Step	Hyp	Ref	Expression
1		plusffval.3	. 2 ⊢ ⨣ = (+𝑓‘𝐺)
2		fveq2 6863	. . . . . 6 ⊢ (𝑔 = 𝐺 → (Base‘𝑔) = (Base‘𝐺))
3		plusffval.1	. . . . . 6 ⊢ 𝐵 = (Base‘𝐺)
4	2, 3	eqtr4di 2814	. . . . 5 ⊢ (𝑔 = 𝐺 → (Base‘𝑔) = 𝐵)
5		fveq2 6863	. . . . . . 7 ⊢ (𝑔 = 𝐺 → (+g‘𝑔) = (+g‘𝐺))
6		plusffval.2	. . . . . . 7 ⊢ + = (+g‘𝐺)
7	5, 6	eqtr4di 2814	. . . . . 6 ⊢ (𝑔 = 𝐺 → (+g‘𝑔) = + )
8	7	oveqd 7409	. . . . 5 ⊢ (𝑔 = 𝐺 → (𝑥(+g‘𝑔)𝑦) = (𝑥 + 𝑦))
9	4, 4, 8	mpoeq123dv 7467	. . . 4 ⊢ (𝑔 = 𝐺 → (𝑥 ∈ (Base‘𝑔), 𝑦 ∈ (Base‘𝑔) ↦ (𝑥(+g‘𝑔)𝑦)) = (𝑥 ∈ 𝐵, 𝑦 ∈ 𝐵 ↦ (𝑥 + 𝑦)))

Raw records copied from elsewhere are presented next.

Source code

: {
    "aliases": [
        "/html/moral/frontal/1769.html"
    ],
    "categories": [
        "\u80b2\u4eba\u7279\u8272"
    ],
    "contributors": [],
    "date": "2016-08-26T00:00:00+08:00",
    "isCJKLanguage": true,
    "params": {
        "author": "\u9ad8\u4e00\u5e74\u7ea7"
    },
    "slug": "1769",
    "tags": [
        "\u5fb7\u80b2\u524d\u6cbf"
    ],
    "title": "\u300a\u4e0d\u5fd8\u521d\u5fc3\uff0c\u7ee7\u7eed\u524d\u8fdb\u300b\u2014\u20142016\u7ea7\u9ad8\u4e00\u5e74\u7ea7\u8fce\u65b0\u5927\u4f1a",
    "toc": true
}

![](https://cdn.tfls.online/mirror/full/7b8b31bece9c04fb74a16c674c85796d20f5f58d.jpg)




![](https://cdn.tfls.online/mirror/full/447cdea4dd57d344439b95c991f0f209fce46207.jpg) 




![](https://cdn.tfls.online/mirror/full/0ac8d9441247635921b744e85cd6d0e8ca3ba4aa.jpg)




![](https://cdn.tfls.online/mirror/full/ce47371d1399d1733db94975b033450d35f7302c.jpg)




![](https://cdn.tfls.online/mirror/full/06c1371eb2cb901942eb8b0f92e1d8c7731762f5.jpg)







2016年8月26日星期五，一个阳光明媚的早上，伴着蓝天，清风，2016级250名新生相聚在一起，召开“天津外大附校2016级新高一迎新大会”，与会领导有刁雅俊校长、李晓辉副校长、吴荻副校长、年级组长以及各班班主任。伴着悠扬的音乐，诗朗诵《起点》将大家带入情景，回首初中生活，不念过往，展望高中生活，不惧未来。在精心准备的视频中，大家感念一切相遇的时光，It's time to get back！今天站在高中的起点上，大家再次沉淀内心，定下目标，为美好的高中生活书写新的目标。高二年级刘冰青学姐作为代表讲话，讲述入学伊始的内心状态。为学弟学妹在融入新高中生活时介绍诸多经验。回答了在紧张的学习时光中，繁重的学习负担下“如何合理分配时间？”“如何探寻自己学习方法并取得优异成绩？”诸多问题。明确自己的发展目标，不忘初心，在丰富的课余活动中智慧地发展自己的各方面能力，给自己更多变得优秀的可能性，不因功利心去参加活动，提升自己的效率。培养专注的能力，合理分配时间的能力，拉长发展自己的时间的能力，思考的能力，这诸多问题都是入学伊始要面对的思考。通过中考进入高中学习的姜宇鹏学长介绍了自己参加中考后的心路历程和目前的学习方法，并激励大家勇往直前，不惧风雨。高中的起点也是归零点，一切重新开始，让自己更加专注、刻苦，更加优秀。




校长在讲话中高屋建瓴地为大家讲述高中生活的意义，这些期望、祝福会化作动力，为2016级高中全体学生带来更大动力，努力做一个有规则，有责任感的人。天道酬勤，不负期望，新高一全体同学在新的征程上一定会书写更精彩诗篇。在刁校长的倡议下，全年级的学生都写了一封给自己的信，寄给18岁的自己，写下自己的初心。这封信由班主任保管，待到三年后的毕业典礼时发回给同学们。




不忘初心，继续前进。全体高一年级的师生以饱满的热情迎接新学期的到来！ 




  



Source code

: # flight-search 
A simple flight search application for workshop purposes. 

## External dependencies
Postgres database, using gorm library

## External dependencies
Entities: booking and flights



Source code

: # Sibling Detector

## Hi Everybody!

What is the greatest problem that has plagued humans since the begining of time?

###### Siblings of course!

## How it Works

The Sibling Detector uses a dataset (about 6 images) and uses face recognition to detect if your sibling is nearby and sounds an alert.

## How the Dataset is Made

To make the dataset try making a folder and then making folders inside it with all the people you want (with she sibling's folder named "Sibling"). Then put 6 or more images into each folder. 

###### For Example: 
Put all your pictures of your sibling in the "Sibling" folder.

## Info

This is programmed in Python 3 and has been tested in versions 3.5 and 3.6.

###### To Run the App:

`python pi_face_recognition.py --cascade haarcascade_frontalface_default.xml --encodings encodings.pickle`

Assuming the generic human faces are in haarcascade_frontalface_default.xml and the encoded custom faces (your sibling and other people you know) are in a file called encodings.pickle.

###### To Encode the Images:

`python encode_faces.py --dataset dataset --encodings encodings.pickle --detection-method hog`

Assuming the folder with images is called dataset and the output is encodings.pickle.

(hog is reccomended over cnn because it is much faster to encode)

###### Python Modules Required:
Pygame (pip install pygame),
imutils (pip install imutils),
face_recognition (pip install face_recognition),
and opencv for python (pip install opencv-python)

10		df-plusf 18656	. . . 4 ⊢ +𝑓 = (𝑔 ∈ V ↦ (𝑥 ∈ (Base‘𝑔), 𝑦 ∈ (Base‘𝑔) ↦ (𝑥(+g‘𝑔)𝑦)))
11	3	fvexi 6877	. . . . 5 ⊢ 𝐵 ∈ V
12	6	fvexi 6877	. . . . . . 7 ⊢ + ∈ V
13	12	rnex 7887	. . . . . 6 ⊢ ran + ∈ V
14		p0ex 5340	. . . . . 6 ⊢ {∅} ∈ V
15	13, 14	unex 7723	. . . . 5 ⊢ (ran + ∪ {∅}) ∈ V
16		df-ov 7395	. . . . . . 7 ⊢ (𝑥 + 𝑦) = ( + ‘⟨𝑥, 𝑦⟩)
17		fvrn0 6891	. . . . . . 7 ⊢ ( + ‘⟨𝑥, 𝑦⟩) ∈ (ran + ∪ {∅})
18	16, 17	eqeltri 2857	. . . . . 6 ⊢ (𝑥 + 𝑦) ∈ (ran + ∪ {∅})
19	18	rgen2w 3080	. . . . 5 ⊢ ∀𝑥 ∈ 𝐵 ∀𝑦 ∈ 𝐵 (𝑥 + 𝑦) ∈ (ran + ∪ {∅})
20	11, 11, 15, 19	mpoexw 8055	. . . 4 ⊢ (𝑥 ∈ 𝐵, 𝑦 ∈ 𝐵 ↦ (𝑥 + 𝑦)) ∈ V
21	9, 10, 20	fvmpt 6971	. . 3 ⊢ (𝐺 ∈ V → (+𝑓‘𝐺) = (𝑥 ∈ 𝐵, 𝑦 ∈ 𝐵 ↦ (𝑥 + 𝑦)))
22		fvprc 6855	. . . 4 ⊢ (¬ 𝐺 ∈ V → (+𝑓‘𝐺) = ∅)
23		fvprc 6855	. . . . . . 7 ⊢ (¬ 𝐺 ∈ V → (Base‘𝐺) = ∅)
24	3, 23	eqtrid 2808	. . . . . 6 ⊢ (¬ 𝐺 ∈ V → 𝐵 = ∅)
25	24	olcd 885	. . . . 5 ⊢ (¬ 𝐺 ∈ V → (𝐵 = ∅ ∨ 𝐵 = ∅))
26		0mpo0 7475	. . . . 5 ⊢ ((𝐵 = ∅ ∨ 𝐵 = ∅) → (𝑥 ∈ 𝐵, 𝑦 ∈ 𝐵 ↦ (𝑥 + 𝑦)) = ∅)
27	25, 26	syl 17	. . . 4 ⊢ (¬ 𝐺 ∈ V → (𝑥 ∈ 𝐵, 𝑦 ∈ 𝐵 ↦ (𝑥 + 𝑦)) = ∅)
28	22, 27	eqtr4d 2799	. . 3 ⊢ (¬ 𝐺 ∈ V → (+𝑓‘𝐺) = (𝑥 ∈ 𝐵, 𝑦 ∈ 𝐵 ↦ (𝑥 + 𝑦)))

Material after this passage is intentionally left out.